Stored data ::
┄┄┄┄┄┄

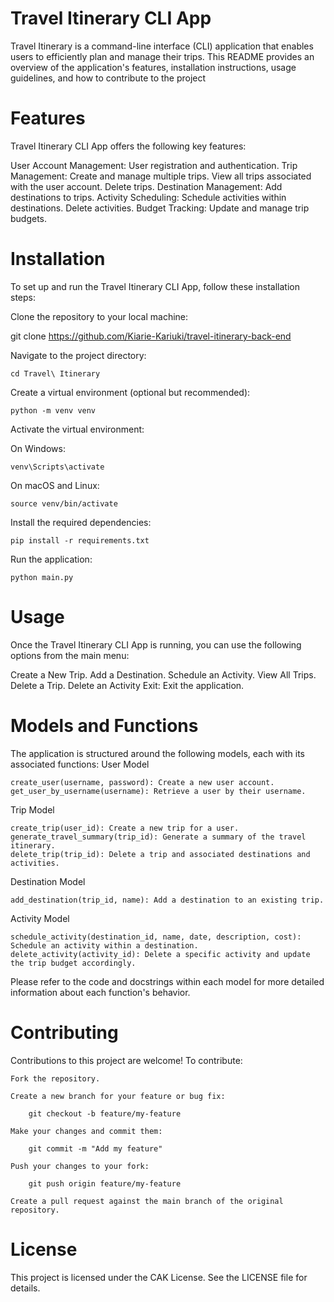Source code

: # Travel Itinerary CLI App

Travel Itinerary is a command-line interface (CLI) application that enables users to efficiently plan and manage their trips. This README provides an overview of the application's features, installation instructions, usage guidelines, and how to contribute to the project

# Features

Travel Itinerary CLI App offers the following key features:

User Account Management:
    User registration and authentication.
Trip Management:
    Create and manage multiple trips.
    View all trips associated with the user account.
    Delete trips.
Destination Management:
    Add destinations to trips.
Activity Scheduling:
    Schedule activities within destinations.
    Delete activities.
Budget Tracking:
    Update and manage trip budgets.

# Installation

To set up and run the Travel Itinerary CLI App, follow these installation steps:

Clone the repository to your local machine:

git clone https://github.com/Kiarie-Kariuki/travel-itinerary-back-end

Navigate to the project directory:

    cd Travel\ Itinerary

Create a virtual environment (optional but recommended):

    python -m venv venv

Activate the virtual environment:

On Windows:

    venv\Scripts\activate

On macOS and Linux:

    source venv/bin/activate

Install the required dependencies:

    pip install -r requirements.txt

Run the application:

    python main.py

# Usage

Once the Travel Itinerary CLI App is running, you can use the following options from the main menu:

Create a New Trip.
Add a Destination.
Schedule an Activity.
View All Trips.
Delete a Trip.
Delete an Activity
Exit: Exit the application.

# Models and Functions

The application is structured around the following models, each with its associated functions:
User Model

    create_user(username, password): Create a new user account.
    get_user_by_username(username): Retrieve a user by their username.

Trip Model

    create_trip(user_id): Create a new trip for a user.
    generate_travel_summary(trip_id): Generate a summary of the travel itinerary.
    delete_trip(trip_id): Delete a trip and associated destinations and activities.

Destination Model

    add_destination(trip_id, name): Add a destination to an existing trip.

Activity Model

    schedule_activity(destination_id, name, date, description, cost): Schedule an activity within a destination.
    delete_activity(activity_id): Delete a specific activity and update the trip budget accordingly.

Please refer to the code and docstrings within each model for more detailed information about each function's behavior.


# Contributing

Contributions to this project are welcome! To contribute:

    Fork the repository.

    Create a new branch for your feature or bug fix:

        git checkout -b feature/my-feature

    Make your changes and commit them:

        git commit -m "Add my feature"

    Push your changes to your fork:

        git push origin feature/my-feature

    Create a pull request against the main branch of the original repository.

# License

This project is licensed under the CAK License. See the LICENSE file for details.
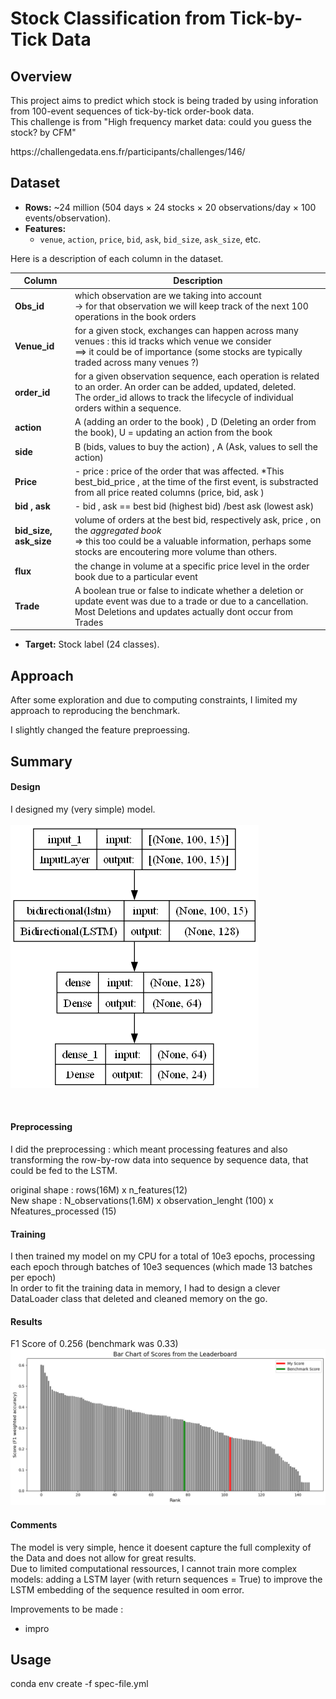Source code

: # Stock Classification from Tick-by-Tick Data

## Overview
This project aims to predict which stock is being traded by using inforation from  100-event sequences of tick-by-tick order-book data.  <br>
This challenge is from "High frequency market data: could you guess the stock? by CFM"
<br>

<link> https://challengedata.ens.fr/participants/challenges/146/


## Dataset
- **Rows:** ~24 million (504 days × 24 stocks × 20 observations/day × 100 events/observation).
- **Features:**
  - `venue`, `action`, `price`, `bid`, `ask`, `bid_size`, `ask_size`, etc. 

Here is a description of each column in the dataset. <br>

| Column | Description |
| ------ | ------------ |
| **Obs_id** | which observation are we taking into account <br>-> for that observation we will keep track of the next 100 operations in the book orders |
| **Venue_id** | for a given stock, exchanges can happen across many venues :  this id tracks which venue we consider <br> ==> it could be of importance (some stocks are typically traded across many venues ?) |
| **order_id** | for a given observation sequence, each operation is related to an order. An order can be added, updated, deleted. <br>The order_id allows to track the lifecycle of individual orders within a sequence.   |
| **action** |  A (adding an order to the book) , D (Deleting an order from the book), U = updating an action from the book |
| **side** | B (bids, values to buy the action) , A (Ask, values to sell the action) 
| **Price** | - price : price of the order that was affected. *This best_bid_price , at the time of the first event, is substracted from all price reated columns (price, bid, ask  ) |
| **bid , ask** |- bid , ask == best bid (highest bid) /best ask (lowest ask)   |
| **bid_size, ask_size** |  volume of orders at the best bid, respectively ask, price  , on the *aggregated book* <br> => this too could be a valuable information, perhaps some stocks are encoutering more volume than others.  |
|**flux** | the change in volume at a specific price level in the order book due to a particular event |
|**Trade**|A boolean true or false to indicate whether a deletion or update event was due to a trade or due to a cancellation. <br> Most Deletions and updates actually dont occur from Trades

- **Target:** Stock label (24 classes).


## Approach
After some exploration and due to computing constraints, I limited my approach to reproducing the benchmark. 

I slightly changed the feature preproessing.

## Summary 
#### Design
I designed my (very simple) model. <br> <br>
![Model](Data/model.png)

<br>

#### Preprocessing 
I did the preprocessing : which meant processing features and also transforming the row-by-row data into sequence by sequence data, that could be fed to the LSTM. <br> 

original shape : rows(16M) x n_features(12) 
<br>
New shape : N_observations(1.6M) x observation_lenght (100) x Nfeatures_processed (15)

#### Training 
I then trained my model on my CPU for a total of 10e3 epochs, processing each epoch through batches of 10e3 sequences (which made 13 batches per epoch) 
<br>
In order to fit the training data in memory, I had to design a clever DataLoader class that deleted and cleaned memory on the go.
<br> 
#### Results 
F1 Score of 0.256 (benchmark was 0.33)
<br>
![Leaderboard](Data/Leaderboard.png)

#### Comments
The model is very simple, hence it doesent capture the full complexity of the Data and does not allow for great results.
<br>
Due to limited computational ressources, I cannot train more complex models: adding a LSTM layer (with return sequences = True) to improve the LSTM embedding of the sequence resulted in oom error.

Improvements to be made :
- impro

## Usage
conda env create -f spec-file.yml


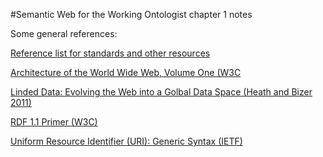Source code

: #Semantic Web for the Working Ontologist chapter 1 notes

Some general references:

[Reference list for standards and other resources](https://github.com/tdwg/rdf/blob/master/Beginners.md#03-significant-documents-tools-and-rdf-implementations)

[Architecture of the World Wide Web, Volume One (W3C](https://www.w3.org/TR/webarch/)

[Linded Data: Evolving the Web into a Golbal Data Space (Heath and Bizer 2011)](http://linkeddatabook.com/editions/1.0/)

[RDF 1.1 Primer (W3C)](https://www.w3.org/TR/rdf11-primer/)

[Uniform Resource Identifier (URI): Generic Syntax (IETF)](http://tools.ietf.org/html/rfc3986)






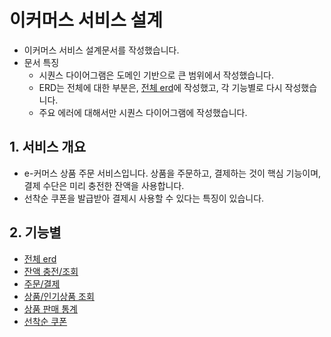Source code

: # 이커머스 서비스 설계
- 이커머스 서비스 설계문서를 작성했습니다.
- 문서 특징
  - 시퀀스 다이어그램은 도메인 기반으로 큰 범위에서 작성했습니다.
  - ERD는 전체에 대한 부분은, [전체 erd](erd.md)에 작성했고, 각 기능별로 다시 작성했습니다.
  - 주요 에러에 대해서만 시퀀스 다이어그램에 작성했습니다.
  
## 1. 서비스 개요
- e-커머스 상품 주문 서비스입니다. 상품을 주문하고, 결제하는 것이 핵심 기능이며, 결제 수단은 미리 충전한 잔액을 사용합니다.
- 선착순 쿠폰을 발급받아 결제시 사용할 수 있다는 특징이 있습니다.

## 2. 기능별 
- [전체 erd](erd.md)
- [잔액 충전/조회](charge.md)
- [주문/결제](order-pay.md)
- [상품/인기상품 조회](product.md)
- [상품 판매 통계](product-stat.md)
- [선착순 쿠폰](coupon.md)
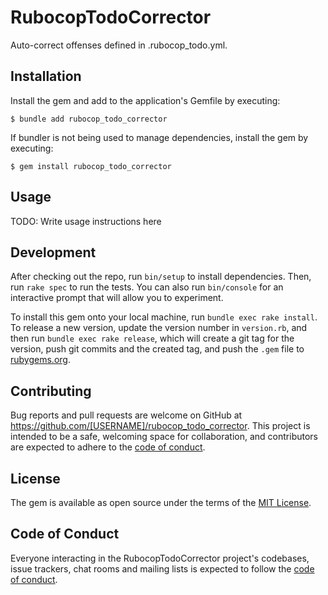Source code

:# RubocopTodoCorrector

Auto-correct offenses defined in .rubocop_todo.yml.

## Installation

Install the gem and add to the application's Gemfile by executing:

    $ bundle add rubocop_todo_corrector

If bundler is not being used to manage dependencies, install the gem by executing:

    $ gem install rubocop_todo_corrector

## Usage

TODO: Write usage instructions here

## Development

After checking out the repo, run `bin/setup` to install dependencies. Then, run `rake spec` to run the tests. You can also run `bin/console` for an interactive prompt that will allow you to experiment.

To install this gem onto your local machine, run `bundle exec rake install`. To release a new version, update the version number in `version.rb`, and then run `bundle exec rake release`, which will create a git tag for the version, push git commits and the created tag, and push the `.gem` file to [rubygems.org](https://rubygems.org).

## Contributing

Bug reports and pull requests are welcome on GitHub at https://github.com/[USERNAME]/rubocop_todo_corrector. This project is intended to be a safe, welcoming space for collaboration, and contributors are expected to adhere to the [code of conduct](https://github.com/[USERNAME]/rubocop_todo_corrector/blob/master/CODE_OF_CONDUCT.md).

## License

The gem is available as open source under the terms of the [MIT License](https://opensource.org/licenses/MIT).

## Code of Conduct

Everyone interacting in the RubocopTodoCorrector project's codebases, issue trackers, chat rooms and mailing lists is expected to follow the [code of conduct](https://github.com/[USERNAME]/rubocop_todo_corrector/blob/master/CODE_OF_CONDUCT.md).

┄┄┄┄┄┄

What you should do ::
Range to copy from the records above: the line containing "[Linded Data: Evolving" to the line containing "## Installation", both included. Output those lines exactly and only those, skipping pictures.

Final answer ::
[Linded Data: Evolving the Web into a Golbal Data Space (Heath and Bizer 2011)](http://linkeddatabook.com/editions/1.0/)

[RDF 1.1 Primer (W3C)](https://www.w3.org/TR/rdf11-primer/)

[Uniform Resource Identifier (URI): Generic Syntax (IETF)](http://tools.ietf.org/html/rfc3986)






Source code

: # 이커머스 서비스 설계
- 이커머스 서비스 설계문서를 작성했습니다.
- 문서 특징
  - 시퀀스 다이어그램은 도메인 기반으로 큰 범위에서 작성했습니다.
  - ERD는 전체에 대한 부분은, [전체 erd](erd.md)에 작성했고, 각 기능별로 다시 작성했습니다.
  - 주요 에러에 대해서만 시퀀스 다이어그램에 작성했습니다.
  
## 1. 서비스 개요
- e-커머스 상품 주문 서비스입니다. 상품을 주문하고, 결제하는 것이 핵심 기능이며, 결제 수단은 미리 충전한 잔액을 사용합니다.
- 선착순 쿠폰을 발급받아 결제시 사용할 수 있다는 특징이 있습니다.

## 2. 기능별 
- [전체 erd](erd.md)
- [잔액 충전/조회](charge.md)
- [주문/결제](order-pay.md)
- [상품/인기상품 조회](product.md)
- [상품 판매 통계](product-stat.md)
- [선착순 쿠폰](coupon.md)
Source code

:# RubocopTodoCorrector

Auto-correct offenses defined in .rubocop_todo.yml.

## Installation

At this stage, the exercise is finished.